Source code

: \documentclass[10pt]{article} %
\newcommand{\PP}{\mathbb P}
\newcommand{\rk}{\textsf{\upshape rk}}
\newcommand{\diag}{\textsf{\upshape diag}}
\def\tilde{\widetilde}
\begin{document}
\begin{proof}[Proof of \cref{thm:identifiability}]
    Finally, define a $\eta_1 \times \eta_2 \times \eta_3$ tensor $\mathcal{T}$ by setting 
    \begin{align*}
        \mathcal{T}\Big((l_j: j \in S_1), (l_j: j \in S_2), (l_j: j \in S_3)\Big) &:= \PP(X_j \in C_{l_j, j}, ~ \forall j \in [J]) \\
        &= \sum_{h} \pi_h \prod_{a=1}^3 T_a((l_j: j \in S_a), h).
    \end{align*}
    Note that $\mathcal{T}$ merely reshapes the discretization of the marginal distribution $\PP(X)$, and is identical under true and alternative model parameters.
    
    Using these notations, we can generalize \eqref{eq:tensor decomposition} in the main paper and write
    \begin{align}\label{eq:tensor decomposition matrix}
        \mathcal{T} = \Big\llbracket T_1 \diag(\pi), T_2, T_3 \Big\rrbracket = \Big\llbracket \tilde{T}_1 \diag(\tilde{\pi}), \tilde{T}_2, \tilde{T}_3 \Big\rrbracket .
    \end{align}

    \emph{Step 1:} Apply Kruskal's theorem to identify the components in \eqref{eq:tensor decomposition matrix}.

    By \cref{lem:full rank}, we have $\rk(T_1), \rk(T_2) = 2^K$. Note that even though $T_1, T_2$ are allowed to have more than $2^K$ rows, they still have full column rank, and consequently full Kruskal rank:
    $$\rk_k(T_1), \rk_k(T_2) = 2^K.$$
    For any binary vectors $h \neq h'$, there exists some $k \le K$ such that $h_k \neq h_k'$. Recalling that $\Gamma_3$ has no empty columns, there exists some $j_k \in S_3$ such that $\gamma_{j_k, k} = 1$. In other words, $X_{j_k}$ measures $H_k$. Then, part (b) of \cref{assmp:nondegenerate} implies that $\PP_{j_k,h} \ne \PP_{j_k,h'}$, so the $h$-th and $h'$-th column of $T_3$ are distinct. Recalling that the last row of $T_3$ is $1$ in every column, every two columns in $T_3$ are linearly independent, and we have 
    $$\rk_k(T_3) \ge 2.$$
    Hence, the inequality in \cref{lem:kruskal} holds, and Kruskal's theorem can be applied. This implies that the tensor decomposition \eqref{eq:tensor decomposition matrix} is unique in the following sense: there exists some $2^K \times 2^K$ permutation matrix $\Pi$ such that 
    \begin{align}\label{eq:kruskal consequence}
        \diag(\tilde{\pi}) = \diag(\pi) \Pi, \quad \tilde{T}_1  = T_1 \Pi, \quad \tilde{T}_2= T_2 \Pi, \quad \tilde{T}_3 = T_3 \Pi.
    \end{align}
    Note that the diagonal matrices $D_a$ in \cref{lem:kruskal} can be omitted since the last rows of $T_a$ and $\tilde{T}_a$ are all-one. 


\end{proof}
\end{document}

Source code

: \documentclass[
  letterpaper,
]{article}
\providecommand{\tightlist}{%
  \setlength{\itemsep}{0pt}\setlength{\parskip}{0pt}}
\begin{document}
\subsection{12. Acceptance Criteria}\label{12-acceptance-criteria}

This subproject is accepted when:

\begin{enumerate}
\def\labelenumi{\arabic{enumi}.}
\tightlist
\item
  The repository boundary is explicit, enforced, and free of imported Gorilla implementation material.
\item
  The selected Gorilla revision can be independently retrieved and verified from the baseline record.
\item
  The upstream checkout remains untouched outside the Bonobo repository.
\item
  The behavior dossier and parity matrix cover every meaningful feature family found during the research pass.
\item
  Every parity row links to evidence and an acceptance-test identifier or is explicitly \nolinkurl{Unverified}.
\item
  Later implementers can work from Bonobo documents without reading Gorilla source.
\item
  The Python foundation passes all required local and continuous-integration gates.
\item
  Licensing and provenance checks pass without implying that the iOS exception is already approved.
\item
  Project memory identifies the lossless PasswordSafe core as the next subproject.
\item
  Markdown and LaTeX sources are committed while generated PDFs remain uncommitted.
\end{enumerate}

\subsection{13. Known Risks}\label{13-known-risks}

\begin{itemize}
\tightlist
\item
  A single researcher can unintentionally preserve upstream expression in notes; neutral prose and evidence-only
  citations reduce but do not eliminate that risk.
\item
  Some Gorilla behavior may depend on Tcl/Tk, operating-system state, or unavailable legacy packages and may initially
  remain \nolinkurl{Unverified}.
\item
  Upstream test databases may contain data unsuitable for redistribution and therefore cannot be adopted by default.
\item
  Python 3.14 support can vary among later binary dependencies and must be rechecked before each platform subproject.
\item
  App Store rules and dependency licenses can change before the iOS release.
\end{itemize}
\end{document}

...

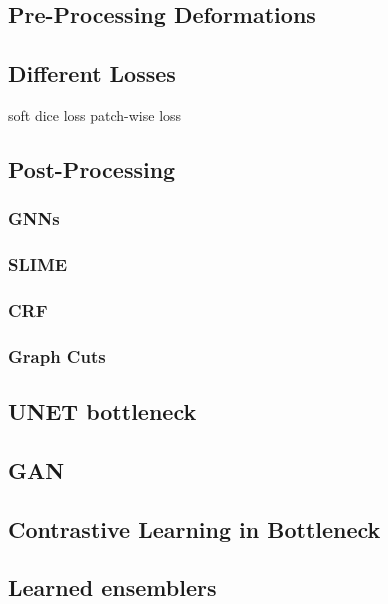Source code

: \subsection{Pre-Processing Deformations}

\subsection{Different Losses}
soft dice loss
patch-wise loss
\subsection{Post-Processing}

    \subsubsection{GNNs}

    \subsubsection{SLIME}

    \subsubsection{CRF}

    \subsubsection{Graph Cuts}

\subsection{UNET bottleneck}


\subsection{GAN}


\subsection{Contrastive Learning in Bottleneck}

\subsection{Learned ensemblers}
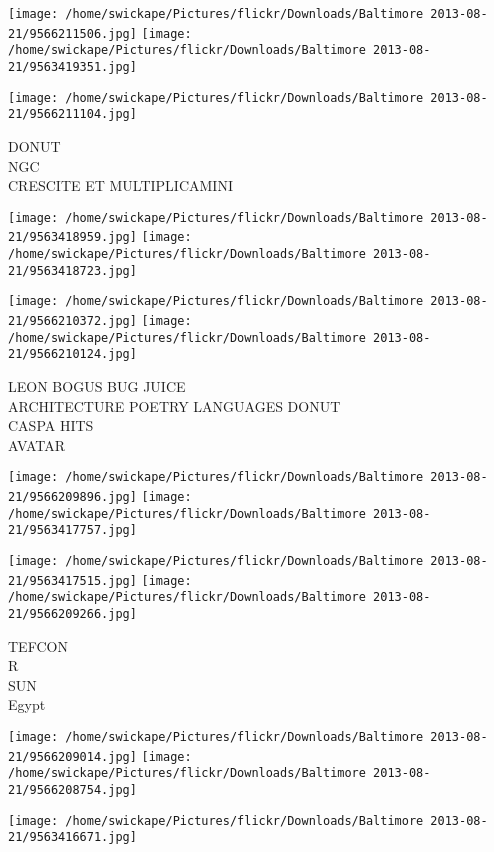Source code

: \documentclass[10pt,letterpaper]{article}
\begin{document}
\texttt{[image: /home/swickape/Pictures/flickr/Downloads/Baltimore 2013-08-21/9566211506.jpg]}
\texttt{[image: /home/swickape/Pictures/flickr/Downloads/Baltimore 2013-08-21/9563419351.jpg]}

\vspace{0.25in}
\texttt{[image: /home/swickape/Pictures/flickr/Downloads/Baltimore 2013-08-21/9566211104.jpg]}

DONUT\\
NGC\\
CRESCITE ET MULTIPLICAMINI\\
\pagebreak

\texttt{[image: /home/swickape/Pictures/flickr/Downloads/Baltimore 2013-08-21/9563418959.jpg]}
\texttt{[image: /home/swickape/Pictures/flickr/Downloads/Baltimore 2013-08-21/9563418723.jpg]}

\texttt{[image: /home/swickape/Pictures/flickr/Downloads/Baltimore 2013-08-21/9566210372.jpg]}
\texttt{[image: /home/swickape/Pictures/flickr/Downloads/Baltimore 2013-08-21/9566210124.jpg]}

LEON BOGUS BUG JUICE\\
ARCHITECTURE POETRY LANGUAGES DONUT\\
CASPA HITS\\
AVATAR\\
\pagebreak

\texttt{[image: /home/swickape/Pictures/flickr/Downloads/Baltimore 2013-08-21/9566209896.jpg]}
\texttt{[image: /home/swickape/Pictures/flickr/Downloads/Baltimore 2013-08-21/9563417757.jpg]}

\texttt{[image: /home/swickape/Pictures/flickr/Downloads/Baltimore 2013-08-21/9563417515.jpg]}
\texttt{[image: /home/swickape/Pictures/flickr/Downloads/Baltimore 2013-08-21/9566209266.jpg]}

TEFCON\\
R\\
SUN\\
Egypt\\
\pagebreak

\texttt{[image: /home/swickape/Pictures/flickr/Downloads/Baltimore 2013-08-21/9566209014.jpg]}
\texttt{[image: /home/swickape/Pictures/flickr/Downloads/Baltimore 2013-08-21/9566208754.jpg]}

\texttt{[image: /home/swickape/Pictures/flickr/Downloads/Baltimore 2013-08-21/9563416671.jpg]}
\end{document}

What you have to do | Give the count of lines in the listing that hold the word "align", and nothing else.

Response box | 6